Diffusion-weighted Whole-body MRI at 3 Tesla for the Detection and Discrimination of Pulmonary Tumors
Petra Murtz1*, Marius G. Kaschner1, Brigitte Hinterthaner1, Birgit Simon1, Hojjat Ahmadzadehfar2, Dirk Skowasch3, Hans H. Schild1, Winfried A. Willinek1, Guido M. Kukuk1
Affiliation
- 1Department of Radiology, University of Bonn, Germany
- 2Department of Nuclear Medicine, University of Bonn, Germany
- 3Department of Medicine, University of Bonn, Germany
Corresponding Author
Petra Murtz, Radiologische Klinik der Universität Bonn, Sigmund-Freud-Straße 25, 53105 Bonn, Germany, Tel: +49 228 287 14496/ Fax: +49 228 287 9014496; E-mail: petra.murtz@ukb.uni-bonn.de>
Citation
Murtz, P., et al. Diffusion- Weighted Whole-Body MRI at 3 Tesla for the Detection and Discrimination of Pulmonary Tumors. (2017) Bioinfo Proteom Img Anal 3(2): 214-221.
Copy rights
© 2017 Murtz, P. This is an Open access article distributed under the terms of Creative Commons Attribution 4.0 International License.
Abstract
Objective: To evaluate diffusion-weighted whole-body MRI with background body signal suppression (DWIBS) at 3.0 T for pulmonary lesion detection and characterization.

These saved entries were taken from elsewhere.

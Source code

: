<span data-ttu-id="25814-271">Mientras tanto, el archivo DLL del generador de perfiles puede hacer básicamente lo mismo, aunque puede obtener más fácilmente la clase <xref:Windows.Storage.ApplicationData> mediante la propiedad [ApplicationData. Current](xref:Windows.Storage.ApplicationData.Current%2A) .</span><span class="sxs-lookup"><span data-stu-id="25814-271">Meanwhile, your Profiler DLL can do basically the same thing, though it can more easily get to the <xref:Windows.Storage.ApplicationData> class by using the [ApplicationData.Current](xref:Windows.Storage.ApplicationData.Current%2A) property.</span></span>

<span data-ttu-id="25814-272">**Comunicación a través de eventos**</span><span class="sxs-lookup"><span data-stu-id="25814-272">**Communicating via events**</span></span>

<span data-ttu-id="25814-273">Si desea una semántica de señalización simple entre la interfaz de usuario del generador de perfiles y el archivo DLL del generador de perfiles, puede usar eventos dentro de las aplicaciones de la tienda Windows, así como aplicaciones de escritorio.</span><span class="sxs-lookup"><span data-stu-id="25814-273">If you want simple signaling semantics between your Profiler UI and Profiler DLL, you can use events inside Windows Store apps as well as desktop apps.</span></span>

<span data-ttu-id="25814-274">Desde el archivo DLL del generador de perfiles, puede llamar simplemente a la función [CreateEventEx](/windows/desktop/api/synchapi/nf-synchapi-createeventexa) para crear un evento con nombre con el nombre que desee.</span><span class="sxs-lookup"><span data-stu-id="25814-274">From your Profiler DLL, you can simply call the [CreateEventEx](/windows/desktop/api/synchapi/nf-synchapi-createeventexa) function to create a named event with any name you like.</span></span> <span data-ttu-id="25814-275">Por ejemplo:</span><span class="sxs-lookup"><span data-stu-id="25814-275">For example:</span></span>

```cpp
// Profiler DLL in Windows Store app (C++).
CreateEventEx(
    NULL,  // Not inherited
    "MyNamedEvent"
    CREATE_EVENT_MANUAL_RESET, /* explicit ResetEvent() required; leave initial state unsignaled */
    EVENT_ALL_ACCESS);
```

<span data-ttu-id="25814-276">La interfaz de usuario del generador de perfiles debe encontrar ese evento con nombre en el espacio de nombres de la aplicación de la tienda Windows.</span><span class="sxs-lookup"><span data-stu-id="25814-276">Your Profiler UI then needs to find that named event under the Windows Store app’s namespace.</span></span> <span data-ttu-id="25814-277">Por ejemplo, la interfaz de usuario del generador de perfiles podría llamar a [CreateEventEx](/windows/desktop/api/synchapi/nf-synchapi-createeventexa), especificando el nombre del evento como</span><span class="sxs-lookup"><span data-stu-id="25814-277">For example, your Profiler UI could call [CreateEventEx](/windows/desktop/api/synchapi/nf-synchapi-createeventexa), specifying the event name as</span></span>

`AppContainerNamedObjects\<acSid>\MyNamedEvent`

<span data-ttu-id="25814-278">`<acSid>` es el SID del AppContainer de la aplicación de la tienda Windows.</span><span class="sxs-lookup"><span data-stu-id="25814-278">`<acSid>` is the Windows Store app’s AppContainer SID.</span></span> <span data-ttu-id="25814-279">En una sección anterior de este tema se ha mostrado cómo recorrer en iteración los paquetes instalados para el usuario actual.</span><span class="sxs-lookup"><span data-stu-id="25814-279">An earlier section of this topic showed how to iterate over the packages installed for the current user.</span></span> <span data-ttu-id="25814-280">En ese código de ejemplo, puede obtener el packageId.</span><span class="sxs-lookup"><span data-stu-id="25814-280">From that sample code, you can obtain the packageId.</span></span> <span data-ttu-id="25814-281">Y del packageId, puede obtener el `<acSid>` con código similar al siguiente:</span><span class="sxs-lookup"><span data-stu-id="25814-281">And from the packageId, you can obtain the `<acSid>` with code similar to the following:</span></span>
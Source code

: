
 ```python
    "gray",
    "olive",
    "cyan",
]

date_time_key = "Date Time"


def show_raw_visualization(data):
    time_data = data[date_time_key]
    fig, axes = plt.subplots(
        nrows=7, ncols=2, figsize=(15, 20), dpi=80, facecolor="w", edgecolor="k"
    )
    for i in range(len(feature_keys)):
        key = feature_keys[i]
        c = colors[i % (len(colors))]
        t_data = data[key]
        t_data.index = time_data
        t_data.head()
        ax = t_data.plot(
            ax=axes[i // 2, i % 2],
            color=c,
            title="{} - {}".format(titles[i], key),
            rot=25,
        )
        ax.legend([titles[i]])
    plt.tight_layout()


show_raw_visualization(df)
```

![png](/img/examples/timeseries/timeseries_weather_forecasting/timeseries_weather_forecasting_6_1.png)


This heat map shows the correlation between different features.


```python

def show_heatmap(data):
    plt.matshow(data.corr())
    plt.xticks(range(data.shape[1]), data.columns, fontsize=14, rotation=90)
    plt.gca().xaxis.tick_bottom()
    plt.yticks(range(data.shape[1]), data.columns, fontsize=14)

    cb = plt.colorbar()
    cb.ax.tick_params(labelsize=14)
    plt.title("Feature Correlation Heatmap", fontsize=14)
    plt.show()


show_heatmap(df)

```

Materials and Methods: 19 patients with 25 pulmonary lesions were examined with DWIBS using 2 b-values (b = 0 and 1000 s/mm²) and partly additionally with DWIBS using 3 b-values (b = 0, 50, 1000 s/mm²). DWIBS was compared to FDG PET. For characterization of hyperintense lesions by DWIBS, Lesion-to-Spinal cord Ratio (LSR) and apparent diffusion coefficient ADC were analyzed. From repeated measurements, the Coefficient of Variation (CV) was calculated. From 3-b-value data, the ADC(0, 1000) and ADC(50,1000) values were compared in order to assess perfusion influences.
Results: Sensitivity and specificity of detecting malignant lesions were comparable for DWIBS and FDG PET. Malignant compared to benign lesions had lower ADC(0, 1000) and higher LSR values. CV of LSR was more than a factor of 8 higher than CV of ADC(0, 1000) (23.9% vs 2.9%, P = 0.012). Perfusion effects were largest for metastases, medium for adenocarcinoma and benign lesions, and lowest for squamous cell carcinoma.
Conclusion: DWIBS at 3.0 T is appropriate for lesion detection and characterization. ADC analysis is superior to signal intensity ratio determination with respect to repeatability. An analysis of perfusion influences provides additional information.